- Problem description -
Among these records, which lines include "rolling"? Copy them out.

- Data for processing -
::::

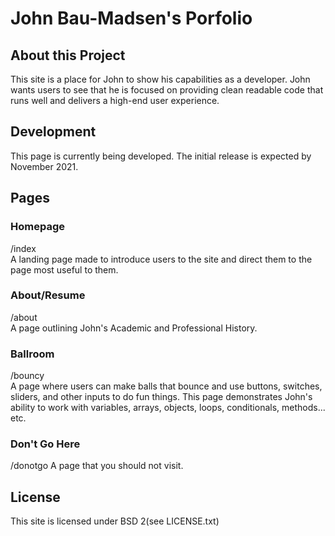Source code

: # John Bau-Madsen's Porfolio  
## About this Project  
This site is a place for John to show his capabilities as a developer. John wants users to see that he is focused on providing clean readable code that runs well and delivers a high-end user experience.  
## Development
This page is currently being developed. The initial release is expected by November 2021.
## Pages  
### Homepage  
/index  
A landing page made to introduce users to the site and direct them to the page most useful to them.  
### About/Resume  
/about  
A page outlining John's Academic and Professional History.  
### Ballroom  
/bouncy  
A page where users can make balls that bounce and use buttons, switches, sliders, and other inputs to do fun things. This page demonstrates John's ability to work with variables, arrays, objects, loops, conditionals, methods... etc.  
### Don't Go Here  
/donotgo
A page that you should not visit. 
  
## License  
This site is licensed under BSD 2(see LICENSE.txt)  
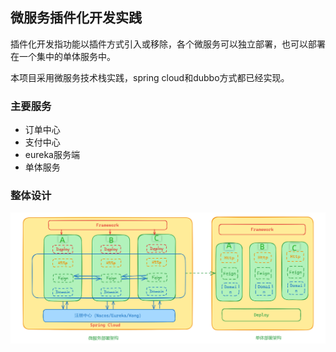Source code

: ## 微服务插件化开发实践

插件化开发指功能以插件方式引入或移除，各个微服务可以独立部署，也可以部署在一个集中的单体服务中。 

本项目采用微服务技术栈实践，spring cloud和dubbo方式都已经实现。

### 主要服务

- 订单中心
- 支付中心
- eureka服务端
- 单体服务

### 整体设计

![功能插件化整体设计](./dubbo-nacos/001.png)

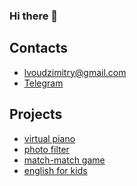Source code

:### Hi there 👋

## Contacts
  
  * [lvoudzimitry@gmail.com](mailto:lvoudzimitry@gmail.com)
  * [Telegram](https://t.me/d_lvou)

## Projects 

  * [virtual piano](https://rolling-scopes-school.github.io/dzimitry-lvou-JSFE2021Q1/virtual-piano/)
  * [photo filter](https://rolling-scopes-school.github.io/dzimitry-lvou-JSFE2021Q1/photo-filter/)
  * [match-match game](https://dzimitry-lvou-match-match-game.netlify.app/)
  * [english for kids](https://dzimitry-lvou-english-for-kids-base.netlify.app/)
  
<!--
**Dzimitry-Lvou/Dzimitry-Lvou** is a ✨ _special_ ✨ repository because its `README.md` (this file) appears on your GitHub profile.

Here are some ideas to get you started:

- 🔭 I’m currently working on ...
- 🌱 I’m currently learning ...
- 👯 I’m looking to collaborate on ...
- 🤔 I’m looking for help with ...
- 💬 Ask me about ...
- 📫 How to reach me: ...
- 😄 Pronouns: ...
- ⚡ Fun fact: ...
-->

::::

- Written reply -
  * [virtual piano](https://rolling-scopes-school.github.io/dzimitry-lvou-JSFE2021Q1/virtual-piano/)
  * [photo filter](https://rolling-scopes-school.github.io/dzimitry-lvou-JSFE2021Q1/photo-filter/)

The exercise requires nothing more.